I don’t agree with motivation 1 as much: if I wanted to improve AI timeline forecasts, there are a lot of other aspects I would investigate first. (Specifically, I’d improve estimates of inputs into <@this report@>(@Draft report on AI timelines@).) Part of this is that I am less uncertain than the author about the cruxes that transparency could help with, and so see less value in investigating them further.
I'm curious: does this mean that you're on board with the assumption in Ajeya’s report that 2020 algorithms and datasets + "business as usual" in algorithm and dataset design will scale up to strong AI, with compute being the bottleneck? I feel both uncertain about this assumption and uncertain about how to update on it one way or the other. (But this probably belongs more in a discussion of that report and is kind of off topic here.)
The "alien in a box" hypothetical made sense to me (mostly), but I didn't understand the "lobotomized alien" hypothetical. I also didn't see how this was meant to be analogous to machine learning. One concrete question: why are we assuming that we can separate out the motivational aspect of the brain? (That's not my only confusion, but I'm having a harder time explaining other confusions.)
A more concrete version of the “lobotomized alien" hypothetical might be something like this: There’s this neuroscience model that sometimes gets discussed around here that human cognition works by running some sort of generative model over the neocortex, with a loss function that's modulated by stuff going on in the midbrain (see e.g. https://www.lesswrong.com/posts/diruo47z32eprenTg/my-computational-framework-for-the-brain). Suppose that you buy this theory, and now suppose that we’re the AIs being trained in a simulation by a more advanced alien race. Then one way that the aliens could try to get us to do stuff for them might be to reinstantiate just a human neocortex and train it from scratch on a loss function + dataset of their choice, as some sort of souped-up unsupervised learning algorithm.

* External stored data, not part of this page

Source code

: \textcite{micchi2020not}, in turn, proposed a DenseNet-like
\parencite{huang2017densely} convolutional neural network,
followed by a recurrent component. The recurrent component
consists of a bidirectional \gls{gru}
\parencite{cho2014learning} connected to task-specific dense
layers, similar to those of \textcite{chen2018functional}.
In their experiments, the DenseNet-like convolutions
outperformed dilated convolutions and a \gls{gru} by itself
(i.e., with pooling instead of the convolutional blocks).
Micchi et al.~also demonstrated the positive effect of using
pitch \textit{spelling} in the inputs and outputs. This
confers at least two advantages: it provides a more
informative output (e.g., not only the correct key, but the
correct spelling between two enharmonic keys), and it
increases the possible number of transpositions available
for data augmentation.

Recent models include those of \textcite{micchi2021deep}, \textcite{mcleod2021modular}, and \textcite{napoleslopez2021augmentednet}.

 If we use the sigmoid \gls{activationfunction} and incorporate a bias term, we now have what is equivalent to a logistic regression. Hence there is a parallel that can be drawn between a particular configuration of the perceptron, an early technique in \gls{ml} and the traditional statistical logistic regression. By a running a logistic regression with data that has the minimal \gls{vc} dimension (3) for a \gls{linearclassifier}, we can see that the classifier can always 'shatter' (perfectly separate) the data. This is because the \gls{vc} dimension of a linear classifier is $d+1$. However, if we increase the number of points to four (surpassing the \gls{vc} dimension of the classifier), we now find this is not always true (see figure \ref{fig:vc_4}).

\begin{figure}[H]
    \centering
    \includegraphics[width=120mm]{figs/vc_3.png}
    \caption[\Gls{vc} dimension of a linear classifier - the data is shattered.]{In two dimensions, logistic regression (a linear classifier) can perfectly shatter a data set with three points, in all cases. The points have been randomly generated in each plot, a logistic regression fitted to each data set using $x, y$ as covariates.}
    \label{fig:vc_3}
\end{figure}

In this example, I’m definitely just assuming by fiat that the cognition and motivation parts of the brain are well-separated (and moreover, that the aliens are able to discover this, say by applying some coarse-grained transparency tools). So it’s just a toy model for how things *could* go, not necessarily how they *will* go.

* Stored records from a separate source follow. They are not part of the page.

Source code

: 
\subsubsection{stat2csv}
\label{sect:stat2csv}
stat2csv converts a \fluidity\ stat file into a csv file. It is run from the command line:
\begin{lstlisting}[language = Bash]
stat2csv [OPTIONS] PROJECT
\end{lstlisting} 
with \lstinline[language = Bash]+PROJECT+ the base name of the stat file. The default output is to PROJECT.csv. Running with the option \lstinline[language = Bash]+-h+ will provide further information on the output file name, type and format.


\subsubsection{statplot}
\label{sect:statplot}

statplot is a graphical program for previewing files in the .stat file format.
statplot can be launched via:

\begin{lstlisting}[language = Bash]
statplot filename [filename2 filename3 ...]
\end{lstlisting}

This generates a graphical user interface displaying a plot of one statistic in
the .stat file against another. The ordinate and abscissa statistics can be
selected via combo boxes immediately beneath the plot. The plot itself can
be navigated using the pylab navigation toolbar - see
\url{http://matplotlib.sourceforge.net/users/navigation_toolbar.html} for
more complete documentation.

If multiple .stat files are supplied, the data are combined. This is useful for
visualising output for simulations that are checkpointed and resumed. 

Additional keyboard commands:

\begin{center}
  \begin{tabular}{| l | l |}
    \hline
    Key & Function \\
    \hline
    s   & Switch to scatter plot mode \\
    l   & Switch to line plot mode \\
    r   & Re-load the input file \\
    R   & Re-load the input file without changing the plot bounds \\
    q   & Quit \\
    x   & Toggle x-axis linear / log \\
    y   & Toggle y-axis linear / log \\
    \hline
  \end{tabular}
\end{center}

It feels like your non-agentic argument is too dependent on how you defined "AGI". I can believe that the first powerful research accelerator will be limited to language, but that doesn't mean that other AI systems deployed at the same time will be limited to language.
Hmm. I think I agree that this is a weak point of the argument and it's not clear how to patch it. I think I had some intuition like, even once we have some sort of pretrained AGI algorithm (like an RL agent trained in simulation), we would have to fine-tune it on real-world tasks one at a time by coming up with a curriculum for each of those tasks; this seems easier to do for simple bounded tasks than for more open-ended ones (though in some sense that needs to be made more precise, and is maybe already assuming some things about alignment); and "research acceleration" seems like a much narrower task with a relatively well-defined training set of papers, books, etc. than "AI agent that competently runs a company", so might still come first on those grounds. But even then it would have to come first by a large enough margin for insights from the research accelerator to actually be implemented, for this argument to work. So there's at least a gap there...
It seems like there's a pretty clear argument for language models to be deceptive -- the "default" way to train them is to have them produce outputs that humans like; this optimizes for being convincing to humans, which is not necessarily the same as being true. (However, it's more plausible to me that the first such model won't cause catastrophic risk, which would still be enough for your conclusions.)
Yeah, fair enough. I should have said that I don't see a path for language models to get selection pressure in the direction of being catastrophically deceptive like in the old "AI getting out of the box" stories, so I think we agree.